Google Books défend ses scans de livres face à l'Authors Guild

Antoine Oury - 04.07.2014

Edition - Justice - Google Books - Authors Guild - appel


Depuis plusieurs années, l'Authors Guild, principale organisation de défense des droits des auteurs, et Google Books s'affrontent à coup de plaidoyers déposés devant les Cours de Justice américaines. Aux dernières nouvelles, la Cour d'Appel des États-Unis était saisie par les auteurs, qui s'estiment toujours lésés dans le cadre des scans « sauvages » réalisés par Google Books.

 

 

Scales of Justice - Frankfurt Version

(Michael Coghlan, CC BY-SA 2.0)

 

 

La défense de Google est assurée par deux cabinets d'avocats, basés à San Francisco et Washington, qui viennent de transmettre à la Cour le texte de défense dans le cadre de l'affaire qui oppose la firme à l'Authors Guild. Pour rappel, puisque l'affaire remonte à 2005, les auteurs avaient attaqué Google Books pour les scans et mises en ligne de millions d'ouvrages, sans l'accord des auteurs.

 

Google faisait apparaître les pages des ouvrages dans ses résultats de recherche, et proposait un extrait de l'ouvrage : les ayants droit s'y étaient opposés en prétextant une cannibalisation des ventes, ainsi qu'une emprise du moteur de recherche sur les textes originaux, favorisant l'achat et l'affichage de publicités par le géant technologique.

 

Deux verdicts ont cependant donné raison à Google Books, mais l'Authors Guild a promis aux auteurs qu'elle représente que leurs intérêts seraient défendus jusqu'au bout : un appel a donc été déposé suite aux décisions, tandis que l'Authors Guild entend se tourner vers le Congrès américain pour rappeler que l'autorisation des ayants droit constitue l'indispensable premier pas dans ce genre de numérisation.

 

Dans sa défense pour la procédure d'appel, Google Books se base essentiellement sur le principe du fair use, déjà convoqué précédemment.

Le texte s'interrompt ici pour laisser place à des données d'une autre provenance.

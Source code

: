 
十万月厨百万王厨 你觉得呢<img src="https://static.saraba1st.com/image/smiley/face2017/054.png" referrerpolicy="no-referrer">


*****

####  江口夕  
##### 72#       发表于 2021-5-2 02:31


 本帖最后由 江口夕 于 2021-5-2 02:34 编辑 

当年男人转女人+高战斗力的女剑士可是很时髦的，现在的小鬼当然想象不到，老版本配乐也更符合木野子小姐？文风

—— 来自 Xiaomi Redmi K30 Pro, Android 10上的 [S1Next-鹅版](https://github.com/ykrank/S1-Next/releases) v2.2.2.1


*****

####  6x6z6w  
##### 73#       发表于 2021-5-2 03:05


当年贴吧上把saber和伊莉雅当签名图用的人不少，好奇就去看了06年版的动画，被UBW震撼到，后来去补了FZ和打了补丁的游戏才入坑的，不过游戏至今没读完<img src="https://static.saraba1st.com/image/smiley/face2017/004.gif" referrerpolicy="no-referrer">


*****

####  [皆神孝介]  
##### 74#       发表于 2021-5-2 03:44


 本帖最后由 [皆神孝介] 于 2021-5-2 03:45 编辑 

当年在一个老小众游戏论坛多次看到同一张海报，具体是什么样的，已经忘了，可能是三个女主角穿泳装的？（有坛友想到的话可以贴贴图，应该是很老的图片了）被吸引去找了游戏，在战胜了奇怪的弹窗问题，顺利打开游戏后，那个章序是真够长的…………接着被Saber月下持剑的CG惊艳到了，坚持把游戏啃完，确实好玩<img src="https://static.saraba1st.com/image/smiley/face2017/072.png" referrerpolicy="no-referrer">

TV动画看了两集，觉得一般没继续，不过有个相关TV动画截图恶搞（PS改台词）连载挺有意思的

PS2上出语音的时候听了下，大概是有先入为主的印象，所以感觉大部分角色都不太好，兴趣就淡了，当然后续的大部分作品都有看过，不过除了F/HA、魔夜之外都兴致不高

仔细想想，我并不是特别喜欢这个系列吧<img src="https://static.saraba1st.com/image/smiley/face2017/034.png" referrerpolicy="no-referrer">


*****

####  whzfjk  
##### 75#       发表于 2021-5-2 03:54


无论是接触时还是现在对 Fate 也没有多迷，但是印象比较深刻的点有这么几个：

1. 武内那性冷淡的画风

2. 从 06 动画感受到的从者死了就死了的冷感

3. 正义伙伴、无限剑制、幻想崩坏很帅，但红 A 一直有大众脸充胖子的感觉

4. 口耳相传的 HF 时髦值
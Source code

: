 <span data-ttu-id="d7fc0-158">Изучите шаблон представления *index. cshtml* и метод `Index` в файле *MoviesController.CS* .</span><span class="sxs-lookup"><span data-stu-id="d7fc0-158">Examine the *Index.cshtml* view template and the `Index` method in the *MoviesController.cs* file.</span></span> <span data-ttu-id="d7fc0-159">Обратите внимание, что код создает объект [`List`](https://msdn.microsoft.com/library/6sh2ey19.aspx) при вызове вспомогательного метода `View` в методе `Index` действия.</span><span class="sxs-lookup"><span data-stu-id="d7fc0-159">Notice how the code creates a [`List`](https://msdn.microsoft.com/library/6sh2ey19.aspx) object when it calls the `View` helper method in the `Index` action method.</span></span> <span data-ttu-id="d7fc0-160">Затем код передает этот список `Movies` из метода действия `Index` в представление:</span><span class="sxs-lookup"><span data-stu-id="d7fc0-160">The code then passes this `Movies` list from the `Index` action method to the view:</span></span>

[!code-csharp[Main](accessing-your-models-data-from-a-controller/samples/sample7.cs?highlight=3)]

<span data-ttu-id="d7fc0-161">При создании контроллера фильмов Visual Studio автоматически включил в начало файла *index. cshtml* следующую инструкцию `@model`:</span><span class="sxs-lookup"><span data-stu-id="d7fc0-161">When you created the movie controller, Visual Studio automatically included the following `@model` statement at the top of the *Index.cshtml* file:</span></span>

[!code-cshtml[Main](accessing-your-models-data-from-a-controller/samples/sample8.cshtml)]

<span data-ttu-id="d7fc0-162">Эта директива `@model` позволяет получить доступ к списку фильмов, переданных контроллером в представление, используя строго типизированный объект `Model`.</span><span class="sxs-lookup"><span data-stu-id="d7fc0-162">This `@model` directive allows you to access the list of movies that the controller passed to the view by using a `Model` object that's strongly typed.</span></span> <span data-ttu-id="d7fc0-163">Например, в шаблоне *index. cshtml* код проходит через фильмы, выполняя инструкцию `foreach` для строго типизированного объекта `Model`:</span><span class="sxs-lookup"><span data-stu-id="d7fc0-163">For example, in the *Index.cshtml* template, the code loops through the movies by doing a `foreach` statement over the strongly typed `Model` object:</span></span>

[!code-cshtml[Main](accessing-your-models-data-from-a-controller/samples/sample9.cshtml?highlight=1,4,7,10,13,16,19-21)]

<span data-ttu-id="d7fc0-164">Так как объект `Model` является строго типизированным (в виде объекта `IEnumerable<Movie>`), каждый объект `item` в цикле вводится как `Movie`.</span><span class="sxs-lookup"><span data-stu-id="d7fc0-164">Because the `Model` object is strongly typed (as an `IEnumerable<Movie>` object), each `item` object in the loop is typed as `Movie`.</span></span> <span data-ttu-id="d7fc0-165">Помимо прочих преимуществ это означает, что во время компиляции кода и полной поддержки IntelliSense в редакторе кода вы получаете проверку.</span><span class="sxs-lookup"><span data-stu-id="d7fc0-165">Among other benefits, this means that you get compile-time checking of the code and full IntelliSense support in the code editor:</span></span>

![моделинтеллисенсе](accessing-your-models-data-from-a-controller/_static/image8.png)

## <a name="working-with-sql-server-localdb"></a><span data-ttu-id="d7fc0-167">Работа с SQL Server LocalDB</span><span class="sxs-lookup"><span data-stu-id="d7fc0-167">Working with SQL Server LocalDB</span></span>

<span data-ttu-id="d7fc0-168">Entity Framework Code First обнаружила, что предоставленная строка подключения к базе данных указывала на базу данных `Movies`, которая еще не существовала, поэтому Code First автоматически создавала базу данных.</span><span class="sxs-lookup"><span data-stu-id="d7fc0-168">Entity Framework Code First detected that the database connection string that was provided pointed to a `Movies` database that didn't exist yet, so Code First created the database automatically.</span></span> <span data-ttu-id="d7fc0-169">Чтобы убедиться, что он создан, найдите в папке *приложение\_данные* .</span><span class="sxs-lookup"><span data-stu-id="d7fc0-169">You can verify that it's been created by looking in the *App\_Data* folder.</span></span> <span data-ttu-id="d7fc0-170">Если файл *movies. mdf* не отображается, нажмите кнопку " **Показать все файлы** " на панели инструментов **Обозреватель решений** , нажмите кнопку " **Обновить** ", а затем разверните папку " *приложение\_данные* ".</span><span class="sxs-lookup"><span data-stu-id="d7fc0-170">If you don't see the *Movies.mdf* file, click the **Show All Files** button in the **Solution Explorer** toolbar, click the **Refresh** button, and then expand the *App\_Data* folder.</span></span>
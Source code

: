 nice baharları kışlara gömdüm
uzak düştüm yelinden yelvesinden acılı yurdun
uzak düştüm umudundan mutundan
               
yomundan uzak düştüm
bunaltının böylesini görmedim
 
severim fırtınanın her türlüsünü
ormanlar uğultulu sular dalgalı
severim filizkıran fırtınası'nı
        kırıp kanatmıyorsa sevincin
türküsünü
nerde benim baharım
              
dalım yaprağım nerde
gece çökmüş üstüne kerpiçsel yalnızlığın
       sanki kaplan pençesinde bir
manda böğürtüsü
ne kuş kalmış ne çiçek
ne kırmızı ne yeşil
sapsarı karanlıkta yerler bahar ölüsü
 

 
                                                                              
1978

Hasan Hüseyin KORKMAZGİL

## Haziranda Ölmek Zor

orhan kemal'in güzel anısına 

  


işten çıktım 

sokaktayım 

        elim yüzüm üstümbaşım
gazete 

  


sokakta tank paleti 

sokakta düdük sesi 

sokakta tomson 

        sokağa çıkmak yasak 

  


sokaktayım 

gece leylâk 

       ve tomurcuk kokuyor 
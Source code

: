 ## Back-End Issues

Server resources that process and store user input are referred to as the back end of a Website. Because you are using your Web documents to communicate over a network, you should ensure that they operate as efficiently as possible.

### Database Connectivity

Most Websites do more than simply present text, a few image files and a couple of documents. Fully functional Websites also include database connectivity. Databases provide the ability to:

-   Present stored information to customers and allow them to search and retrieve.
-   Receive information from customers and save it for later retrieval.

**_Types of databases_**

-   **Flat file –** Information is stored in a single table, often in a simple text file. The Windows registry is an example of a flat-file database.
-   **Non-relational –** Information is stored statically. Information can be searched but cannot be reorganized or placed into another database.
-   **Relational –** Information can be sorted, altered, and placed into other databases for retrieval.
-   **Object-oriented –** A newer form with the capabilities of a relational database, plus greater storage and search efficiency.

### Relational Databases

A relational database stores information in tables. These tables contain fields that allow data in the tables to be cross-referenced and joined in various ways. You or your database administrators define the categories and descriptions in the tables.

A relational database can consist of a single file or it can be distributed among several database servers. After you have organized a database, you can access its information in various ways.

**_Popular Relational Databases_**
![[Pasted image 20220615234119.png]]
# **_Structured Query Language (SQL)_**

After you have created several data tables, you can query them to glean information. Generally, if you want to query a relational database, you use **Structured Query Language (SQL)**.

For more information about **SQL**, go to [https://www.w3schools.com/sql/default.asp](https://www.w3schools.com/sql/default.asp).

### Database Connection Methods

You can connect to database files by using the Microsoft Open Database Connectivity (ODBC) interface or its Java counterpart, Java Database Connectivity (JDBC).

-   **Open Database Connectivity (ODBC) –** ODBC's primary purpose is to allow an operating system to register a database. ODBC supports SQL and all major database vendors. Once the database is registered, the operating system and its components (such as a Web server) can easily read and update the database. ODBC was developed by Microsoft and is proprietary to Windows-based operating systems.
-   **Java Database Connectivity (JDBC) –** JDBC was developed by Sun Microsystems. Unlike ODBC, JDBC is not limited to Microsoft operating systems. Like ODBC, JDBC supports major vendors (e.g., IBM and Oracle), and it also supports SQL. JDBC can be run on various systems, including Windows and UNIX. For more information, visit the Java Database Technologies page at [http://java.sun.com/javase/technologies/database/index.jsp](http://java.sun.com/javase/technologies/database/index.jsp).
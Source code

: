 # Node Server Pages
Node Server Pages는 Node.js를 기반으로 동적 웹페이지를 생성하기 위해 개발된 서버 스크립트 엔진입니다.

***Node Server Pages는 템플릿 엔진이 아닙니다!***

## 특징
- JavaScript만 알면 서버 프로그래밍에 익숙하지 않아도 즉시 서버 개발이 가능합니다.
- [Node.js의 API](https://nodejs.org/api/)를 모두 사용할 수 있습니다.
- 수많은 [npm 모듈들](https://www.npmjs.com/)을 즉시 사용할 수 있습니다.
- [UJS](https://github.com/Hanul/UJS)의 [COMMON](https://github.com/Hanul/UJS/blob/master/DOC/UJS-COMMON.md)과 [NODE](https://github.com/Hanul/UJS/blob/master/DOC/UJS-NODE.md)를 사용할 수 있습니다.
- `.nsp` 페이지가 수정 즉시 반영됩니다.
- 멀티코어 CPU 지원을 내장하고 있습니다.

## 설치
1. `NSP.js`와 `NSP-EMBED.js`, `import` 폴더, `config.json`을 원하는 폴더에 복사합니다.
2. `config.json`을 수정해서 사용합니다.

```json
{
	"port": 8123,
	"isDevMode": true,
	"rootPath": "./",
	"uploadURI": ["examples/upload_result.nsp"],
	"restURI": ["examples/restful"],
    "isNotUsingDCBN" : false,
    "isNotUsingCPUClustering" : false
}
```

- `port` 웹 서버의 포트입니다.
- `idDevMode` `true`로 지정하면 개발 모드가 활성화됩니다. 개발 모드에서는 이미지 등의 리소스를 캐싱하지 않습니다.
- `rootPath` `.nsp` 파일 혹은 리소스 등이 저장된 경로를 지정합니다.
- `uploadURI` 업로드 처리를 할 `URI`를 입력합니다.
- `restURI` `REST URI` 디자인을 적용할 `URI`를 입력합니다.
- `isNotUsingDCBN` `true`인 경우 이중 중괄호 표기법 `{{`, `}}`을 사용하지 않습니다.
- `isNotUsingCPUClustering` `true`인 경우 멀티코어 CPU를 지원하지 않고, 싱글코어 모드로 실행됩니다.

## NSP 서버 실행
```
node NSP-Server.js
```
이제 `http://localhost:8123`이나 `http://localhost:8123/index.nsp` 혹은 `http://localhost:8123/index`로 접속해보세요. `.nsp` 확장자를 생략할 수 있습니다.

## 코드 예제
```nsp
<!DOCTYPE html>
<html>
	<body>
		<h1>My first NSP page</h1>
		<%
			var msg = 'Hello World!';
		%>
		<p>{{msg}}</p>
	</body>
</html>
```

Selon cette notion du droit de la propriété intellectuelle américain, des exceptions au copyright peuvent être accordées dans le cadre de la promotion manifeste des sciences et des arts. 

 

Par ailleurs, la défense de Google rappelle que les numérisations des textes sont « hautement transformatives » : « Les livres sont écrits pour être lus. Google Books, de manière contrastée, est un outil pour découvrir les livres, et non pas pour les lire. » La firme utilise le même argument pour répondre aux détracteurs qui lui reprochent un usage commercial des textes numérisés, en rappelant également que seuls des extraits étaient proposés, essentiellement pour des ouvrages de non-fiction.

 

Il y a quelques semaines, la Justice américaine donnait raison à la plateforme HathiTrust, qui utilise les scans de Google pour fournir un service aux catalogues des bibliothèques de recherche : ce nouvel appel ne devrait donc pas, a priori, changer grand-chose aux aspects transformatifs des numérisations de Google.

 

Venant du géant américain, l'appropriation de documents sous copyright pourrait inquiéter quant aux droits intellectuels des auteurs sur leur oeuvre : gardons toutefois à l'esprit que l'État français a mis en place un système de numérisation similaire, sans l'accord préalable des ayants droit, pour son registre ReLIRE des oeuvres indisponibles.